Zero to 76,000 mph in a Second - Yahoo! News: The impact generates a shock wave ... so powerful that they turn solids into liquids, liquids into gases, and gases into plasmas in the same way that heat melts ice to water or boils water into steam. One purpose of these very rapid flights is to help understand the extreme conditions found within the interiors of giant planets in our solar system. The other purpose, of course, is for the US military to have railguns to serious fuck some people's shit up.

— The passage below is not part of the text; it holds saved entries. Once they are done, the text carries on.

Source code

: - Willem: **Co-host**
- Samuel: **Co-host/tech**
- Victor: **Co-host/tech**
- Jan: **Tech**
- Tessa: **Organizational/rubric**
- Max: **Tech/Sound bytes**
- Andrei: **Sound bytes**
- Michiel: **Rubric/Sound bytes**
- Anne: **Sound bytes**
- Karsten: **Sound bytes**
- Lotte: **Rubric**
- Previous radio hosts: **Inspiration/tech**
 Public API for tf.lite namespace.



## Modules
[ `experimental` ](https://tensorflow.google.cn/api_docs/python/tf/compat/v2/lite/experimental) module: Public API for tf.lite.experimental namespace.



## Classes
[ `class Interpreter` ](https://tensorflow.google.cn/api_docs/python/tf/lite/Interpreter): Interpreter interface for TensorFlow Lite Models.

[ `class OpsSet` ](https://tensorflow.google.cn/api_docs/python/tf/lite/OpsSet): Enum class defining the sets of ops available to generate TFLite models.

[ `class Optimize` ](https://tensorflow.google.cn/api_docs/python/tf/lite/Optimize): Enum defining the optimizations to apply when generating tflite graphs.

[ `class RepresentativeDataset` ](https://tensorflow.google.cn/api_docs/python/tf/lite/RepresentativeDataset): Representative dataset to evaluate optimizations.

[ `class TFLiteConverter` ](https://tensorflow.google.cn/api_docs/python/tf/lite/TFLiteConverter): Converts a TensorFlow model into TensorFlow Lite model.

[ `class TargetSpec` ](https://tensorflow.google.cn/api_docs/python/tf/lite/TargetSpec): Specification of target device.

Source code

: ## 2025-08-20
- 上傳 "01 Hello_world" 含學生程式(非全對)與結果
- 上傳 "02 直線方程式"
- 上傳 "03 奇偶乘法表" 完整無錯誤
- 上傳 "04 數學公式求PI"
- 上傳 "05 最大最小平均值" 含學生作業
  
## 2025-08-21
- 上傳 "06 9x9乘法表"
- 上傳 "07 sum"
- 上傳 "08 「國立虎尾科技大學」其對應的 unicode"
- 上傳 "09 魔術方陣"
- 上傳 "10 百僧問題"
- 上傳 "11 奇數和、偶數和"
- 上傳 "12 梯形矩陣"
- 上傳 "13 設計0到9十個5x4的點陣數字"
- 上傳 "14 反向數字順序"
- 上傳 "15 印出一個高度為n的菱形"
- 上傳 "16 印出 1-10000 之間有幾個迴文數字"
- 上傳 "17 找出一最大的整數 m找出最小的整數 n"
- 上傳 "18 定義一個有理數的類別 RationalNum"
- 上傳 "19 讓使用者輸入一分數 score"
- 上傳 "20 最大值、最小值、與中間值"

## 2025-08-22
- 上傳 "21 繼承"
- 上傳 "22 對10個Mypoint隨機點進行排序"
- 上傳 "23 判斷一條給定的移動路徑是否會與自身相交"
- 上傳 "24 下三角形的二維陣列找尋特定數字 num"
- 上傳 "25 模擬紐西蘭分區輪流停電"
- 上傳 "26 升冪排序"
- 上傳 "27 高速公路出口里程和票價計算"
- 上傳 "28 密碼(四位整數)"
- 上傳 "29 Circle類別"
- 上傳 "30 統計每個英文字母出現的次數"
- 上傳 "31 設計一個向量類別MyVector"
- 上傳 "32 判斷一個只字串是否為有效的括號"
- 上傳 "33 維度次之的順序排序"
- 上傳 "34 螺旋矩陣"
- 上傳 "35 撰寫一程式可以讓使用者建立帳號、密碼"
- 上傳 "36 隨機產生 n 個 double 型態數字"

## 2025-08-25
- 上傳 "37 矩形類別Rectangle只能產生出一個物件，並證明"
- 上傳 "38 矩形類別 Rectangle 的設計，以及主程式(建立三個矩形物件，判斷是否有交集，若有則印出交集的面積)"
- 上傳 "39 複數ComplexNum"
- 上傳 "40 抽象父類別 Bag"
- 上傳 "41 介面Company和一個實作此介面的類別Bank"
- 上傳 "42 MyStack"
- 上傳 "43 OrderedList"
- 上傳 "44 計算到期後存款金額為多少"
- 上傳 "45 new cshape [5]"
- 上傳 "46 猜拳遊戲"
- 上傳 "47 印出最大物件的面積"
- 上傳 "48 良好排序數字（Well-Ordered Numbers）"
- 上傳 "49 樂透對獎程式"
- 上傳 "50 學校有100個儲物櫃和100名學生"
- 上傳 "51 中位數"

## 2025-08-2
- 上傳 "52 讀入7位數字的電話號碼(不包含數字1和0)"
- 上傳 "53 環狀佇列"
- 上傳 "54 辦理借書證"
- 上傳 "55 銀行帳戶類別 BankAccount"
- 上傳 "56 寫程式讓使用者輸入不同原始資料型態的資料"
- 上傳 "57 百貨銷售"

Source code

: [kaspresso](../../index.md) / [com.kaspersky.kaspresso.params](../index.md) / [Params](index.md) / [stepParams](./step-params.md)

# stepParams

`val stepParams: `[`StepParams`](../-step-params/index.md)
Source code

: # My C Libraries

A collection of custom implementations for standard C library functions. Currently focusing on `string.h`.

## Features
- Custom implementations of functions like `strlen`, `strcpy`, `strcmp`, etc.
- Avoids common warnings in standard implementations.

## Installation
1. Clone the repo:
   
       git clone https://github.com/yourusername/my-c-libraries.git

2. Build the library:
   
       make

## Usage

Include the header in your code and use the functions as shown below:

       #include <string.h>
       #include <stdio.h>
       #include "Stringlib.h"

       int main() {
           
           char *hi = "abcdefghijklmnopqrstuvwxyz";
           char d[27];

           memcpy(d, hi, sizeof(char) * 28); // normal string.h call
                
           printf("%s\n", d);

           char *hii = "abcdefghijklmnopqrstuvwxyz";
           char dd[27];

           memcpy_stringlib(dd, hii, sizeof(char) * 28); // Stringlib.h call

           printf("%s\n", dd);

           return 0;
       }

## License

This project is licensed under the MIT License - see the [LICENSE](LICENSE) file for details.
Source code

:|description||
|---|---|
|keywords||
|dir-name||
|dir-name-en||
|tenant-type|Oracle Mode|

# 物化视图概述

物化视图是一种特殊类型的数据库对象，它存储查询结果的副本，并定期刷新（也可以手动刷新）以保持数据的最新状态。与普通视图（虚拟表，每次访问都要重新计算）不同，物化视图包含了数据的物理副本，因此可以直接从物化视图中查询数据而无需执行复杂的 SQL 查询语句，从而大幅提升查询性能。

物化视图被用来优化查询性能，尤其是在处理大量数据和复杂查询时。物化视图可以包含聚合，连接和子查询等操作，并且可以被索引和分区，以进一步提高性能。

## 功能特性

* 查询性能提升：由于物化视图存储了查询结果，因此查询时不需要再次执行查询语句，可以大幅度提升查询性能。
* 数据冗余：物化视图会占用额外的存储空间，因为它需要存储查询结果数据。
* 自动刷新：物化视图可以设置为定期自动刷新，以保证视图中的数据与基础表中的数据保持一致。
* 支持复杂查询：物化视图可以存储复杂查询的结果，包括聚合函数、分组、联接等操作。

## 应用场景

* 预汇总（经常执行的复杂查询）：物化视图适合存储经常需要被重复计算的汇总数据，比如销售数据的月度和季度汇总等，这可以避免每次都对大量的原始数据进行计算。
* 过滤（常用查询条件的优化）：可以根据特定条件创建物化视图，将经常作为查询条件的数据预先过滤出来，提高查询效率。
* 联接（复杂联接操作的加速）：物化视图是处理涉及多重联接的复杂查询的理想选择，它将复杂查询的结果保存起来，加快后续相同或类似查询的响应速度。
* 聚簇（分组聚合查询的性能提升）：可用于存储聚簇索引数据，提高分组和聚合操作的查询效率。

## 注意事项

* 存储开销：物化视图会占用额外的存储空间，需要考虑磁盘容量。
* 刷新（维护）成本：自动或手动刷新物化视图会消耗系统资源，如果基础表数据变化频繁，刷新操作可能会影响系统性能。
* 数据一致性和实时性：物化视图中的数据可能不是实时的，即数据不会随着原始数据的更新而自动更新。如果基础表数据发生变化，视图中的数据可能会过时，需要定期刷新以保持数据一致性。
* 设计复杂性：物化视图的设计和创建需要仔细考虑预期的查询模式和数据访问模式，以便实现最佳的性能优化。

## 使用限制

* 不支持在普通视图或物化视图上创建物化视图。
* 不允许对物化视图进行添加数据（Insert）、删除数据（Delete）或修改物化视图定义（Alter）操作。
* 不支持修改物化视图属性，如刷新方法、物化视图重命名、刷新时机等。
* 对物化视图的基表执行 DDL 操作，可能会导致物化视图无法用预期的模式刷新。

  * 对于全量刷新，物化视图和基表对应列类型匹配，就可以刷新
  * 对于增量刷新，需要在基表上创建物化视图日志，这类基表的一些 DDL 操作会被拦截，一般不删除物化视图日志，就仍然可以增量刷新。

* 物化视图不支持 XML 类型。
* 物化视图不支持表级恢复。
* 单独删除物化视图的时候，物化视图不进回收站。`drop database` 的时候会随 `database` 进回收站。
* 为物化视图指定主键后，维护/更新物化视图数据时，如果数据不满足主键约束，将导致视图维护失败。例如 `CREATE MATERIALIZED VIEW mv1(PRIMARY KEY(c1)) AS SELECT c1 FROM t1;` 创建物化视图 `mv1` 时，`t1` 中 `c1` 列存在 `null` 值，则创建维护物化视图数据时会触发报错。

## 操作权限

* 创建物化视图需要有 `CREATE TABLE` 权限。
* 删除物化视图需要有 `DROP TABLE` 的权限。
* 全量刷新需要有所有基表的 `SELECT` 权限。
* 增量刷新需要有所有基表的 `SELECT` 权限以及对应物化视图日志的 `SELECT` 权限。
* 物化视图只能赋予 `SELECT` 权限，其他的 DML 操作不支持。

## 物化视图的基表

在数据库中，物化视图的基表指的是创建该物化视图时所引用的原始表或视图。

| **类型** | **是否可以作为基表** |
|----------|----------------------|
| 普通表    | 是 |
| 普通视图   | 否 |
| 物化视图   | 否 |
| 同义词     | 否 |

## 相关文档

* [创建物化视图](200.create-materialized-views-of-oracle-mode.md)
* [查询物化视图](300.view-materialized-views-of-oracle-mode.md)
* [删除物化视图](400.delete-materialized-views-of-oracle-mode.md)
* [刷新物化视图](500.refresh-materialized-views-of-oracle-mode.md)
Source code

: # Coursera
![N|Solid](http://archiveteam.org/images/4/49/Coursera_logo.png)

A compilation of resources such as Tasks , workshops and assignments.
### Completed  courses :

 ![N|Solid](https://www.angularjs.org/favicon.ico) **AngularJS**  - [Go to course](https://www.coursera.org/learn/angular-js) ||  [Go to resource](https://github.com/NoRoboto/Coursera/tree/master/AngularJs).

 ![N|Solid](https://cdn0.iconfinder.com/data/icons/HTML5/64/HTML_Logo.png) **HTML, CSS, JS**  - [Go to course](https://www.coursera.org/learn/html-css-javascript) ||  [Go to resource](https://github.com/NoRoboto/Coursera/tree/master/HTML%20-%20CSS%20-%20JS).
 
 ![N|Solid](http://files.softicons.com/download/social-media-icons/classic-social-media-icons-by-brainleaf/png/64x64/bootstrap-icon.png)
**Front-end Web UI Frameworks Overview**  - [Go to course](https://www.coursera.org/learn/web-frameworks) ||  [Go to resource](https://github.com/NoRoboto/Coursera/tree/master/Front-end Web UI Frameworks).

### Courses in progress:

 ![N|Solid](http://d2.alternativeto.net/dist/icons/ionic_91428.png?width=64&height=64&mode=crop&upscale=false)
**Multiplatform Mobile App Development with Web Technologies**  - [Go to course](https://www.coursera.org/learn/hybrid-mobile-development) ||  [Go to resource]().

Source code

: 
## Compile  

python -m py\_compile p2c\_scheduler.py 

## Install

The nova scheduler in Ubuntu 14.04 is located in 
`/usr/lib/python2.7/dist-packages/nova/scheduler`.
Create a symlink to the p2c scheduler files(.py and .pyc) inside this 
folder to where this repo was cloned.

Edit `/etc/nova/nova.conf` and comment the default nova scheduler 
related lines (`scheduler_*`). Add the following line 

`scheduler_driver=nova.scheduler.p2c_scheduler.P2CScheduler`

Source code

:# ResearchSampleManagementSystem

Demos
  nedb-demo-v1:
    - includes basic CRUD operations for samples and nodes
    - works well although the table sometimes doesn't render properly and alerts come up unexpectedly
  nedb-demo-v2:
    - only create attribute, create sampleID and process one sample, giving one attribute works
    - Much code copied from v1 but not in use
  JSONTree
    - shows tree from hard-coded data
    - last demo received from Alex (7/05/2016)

German city prepares 'sex huts' ahead of World Cup | Reuters.co.uk: A German city is rushing to install a series of drive-in wooden 'sex garages' in time for next year's Soccer World Cup and an expected boom in the local sex trade, a city official said on Wednesday. ... Experts estimate as many as 40,000 prostitutes may travel to Germany to offer their services to fans during the tournament. That's a lot of prostitutes.
Ronald McDonald made over as fitness guru for tots - Jun. 8, 2005 : [A]n animated Ronald will be seen encouraging kids to get up off the couch and join him in kicking a soccer ball, juggling fruits and vegetables, and riding a skateboard with basketball star and fellow McDonald's spokesman Yao Ming. Images of fruits and vegetables abound in the spot, while hamburgers and fries -- the foods McDonald's is known for -- are conspicuously absent. Please love us, say McD's... it's not like our food is made of grease and plastic!
Boing Boing: Teenagers test first impressions of goths and preps: Two high school girls in Livermore, California ran a social experiment on preppy retailer Abercrombie & Fitch and mall punk outfitter Hot Topic. Shannon Nichols, 18, is blonde, bubbly, and has perfect grades. So she dressed like a goth and applied for jobs at the stores. Nichols's friend, Sarah Adams, stuck with her preppy look and also sought employment at the shops. Unsurprisingly, the goth look resulted in discrimination; the experiment was like shooting fish in a barrel. Interesting to read the reactions of other shoppers, knowing the girl truly was only skin-deep goth AND accompanied by her Johnny America boyfriend. *shrug* Personally what I find odd is how some people start talking to you with no introduction, no preamble. For example once at a shopping centre (on the escalators) a woman demanded of me "don't you get hot in that trenchcoat?" No, 'hello' or 'can i ask...'. In fact she cut straight across my girlfriend who was talking to me at the time. I think the woman was just genuinely curious, but I don't understand why she didn't think that normal courtesy applied all of a sudden. In the end I just replied no, since it was winter; but i wouldn't try to wear it in summer.